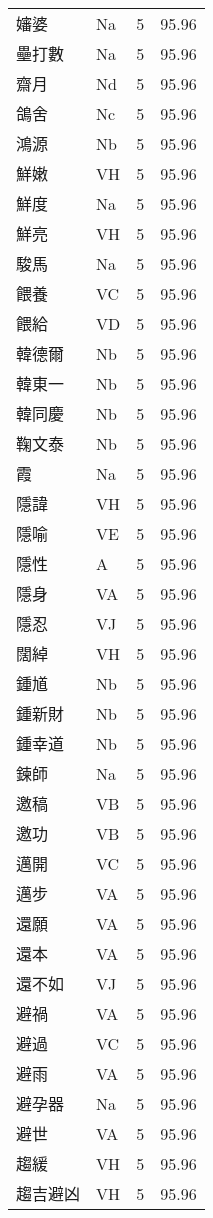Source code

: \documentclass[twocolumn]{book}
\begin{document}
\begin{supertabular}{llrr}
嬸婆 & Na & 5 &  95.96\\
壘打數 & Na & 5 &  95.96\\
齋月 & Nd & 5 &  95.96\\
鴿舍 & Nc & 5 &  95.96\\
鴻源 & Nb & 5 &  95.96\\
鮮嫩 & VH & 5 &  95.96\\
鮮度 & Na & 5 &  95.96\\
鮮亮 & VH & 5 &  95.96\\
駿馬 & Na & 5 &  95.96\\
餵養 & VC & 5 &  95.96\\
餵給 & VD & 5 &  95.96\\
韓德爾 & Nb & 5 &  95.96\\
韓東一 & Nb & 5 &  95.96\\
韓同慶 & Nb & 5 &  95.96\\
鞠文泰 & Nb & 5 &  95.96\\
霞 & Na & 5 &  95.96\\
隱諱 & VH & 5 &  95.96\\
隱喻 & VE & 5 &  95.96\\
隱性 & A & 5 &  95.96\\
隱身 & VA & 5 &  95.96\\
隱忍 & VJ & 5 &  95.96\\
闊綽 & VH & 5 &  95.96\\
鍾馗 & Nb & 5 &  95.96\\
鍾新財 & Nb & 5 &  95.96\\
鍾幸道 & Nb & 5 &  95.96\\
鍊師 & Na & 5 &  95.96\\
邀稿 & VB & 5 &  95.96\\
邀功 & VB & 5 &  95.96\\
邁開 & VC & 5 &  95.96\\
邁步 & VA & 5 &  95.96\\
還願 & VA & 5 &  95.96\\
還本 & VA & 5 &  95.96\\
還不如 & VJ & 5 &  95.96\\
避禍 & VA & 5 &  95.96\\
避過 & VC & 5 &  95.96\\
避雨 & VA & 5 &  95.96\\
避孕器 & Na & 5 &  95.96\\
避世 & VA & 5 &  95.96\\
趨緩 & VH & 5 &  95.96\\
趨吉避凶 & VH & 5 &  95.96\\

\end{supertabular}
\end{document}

--

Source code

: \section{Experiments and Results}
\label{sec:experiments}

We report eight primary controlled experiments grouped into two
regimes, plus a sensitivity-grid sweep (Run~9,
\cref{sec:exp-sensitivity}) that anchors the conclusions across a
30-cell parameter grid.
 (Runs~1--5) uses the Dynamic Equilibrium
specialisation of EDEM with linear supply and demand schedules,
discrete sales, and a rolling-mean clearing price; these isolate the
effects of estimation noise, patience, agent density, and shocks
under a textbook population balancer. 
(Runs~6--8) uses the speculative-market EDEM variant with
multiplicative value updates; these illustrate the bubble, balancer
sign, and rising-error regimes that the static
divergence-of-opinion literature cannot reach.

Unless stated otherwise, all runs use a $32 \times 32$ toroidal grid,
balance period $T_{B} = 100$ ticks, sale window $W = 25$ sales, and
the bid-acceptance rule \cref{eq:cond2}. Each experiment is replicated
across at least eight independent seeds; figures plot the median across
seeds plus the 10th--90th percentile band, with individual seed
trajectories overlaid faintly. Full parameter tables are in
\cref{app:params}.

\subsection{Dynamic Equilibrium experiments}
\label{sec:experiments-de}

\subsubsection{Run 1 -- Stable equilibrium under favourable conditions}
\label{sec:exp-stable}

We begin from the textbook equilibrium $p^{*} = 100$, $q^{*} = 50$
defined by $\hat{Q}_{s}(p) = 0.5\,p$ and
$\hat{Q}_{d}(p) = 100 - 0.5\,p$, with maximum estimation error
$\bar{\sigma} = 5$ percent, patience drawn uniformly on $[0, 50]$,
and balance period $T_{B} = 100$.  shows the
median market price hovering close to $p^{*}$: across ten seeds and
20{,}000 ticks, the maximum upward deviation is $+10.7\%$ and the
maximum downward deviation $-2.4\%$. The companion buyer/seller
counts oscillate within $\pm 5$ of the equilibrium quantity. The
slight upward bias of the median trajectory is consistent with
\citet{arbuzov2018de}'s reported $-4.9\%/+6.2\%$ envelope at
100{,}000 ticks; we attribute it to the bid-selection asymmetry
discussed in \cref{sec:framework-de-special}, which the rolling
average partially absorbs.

Description of the task: Find out how many lines in the listing contain the string "plus". Give the number alone.

Output for this task: 2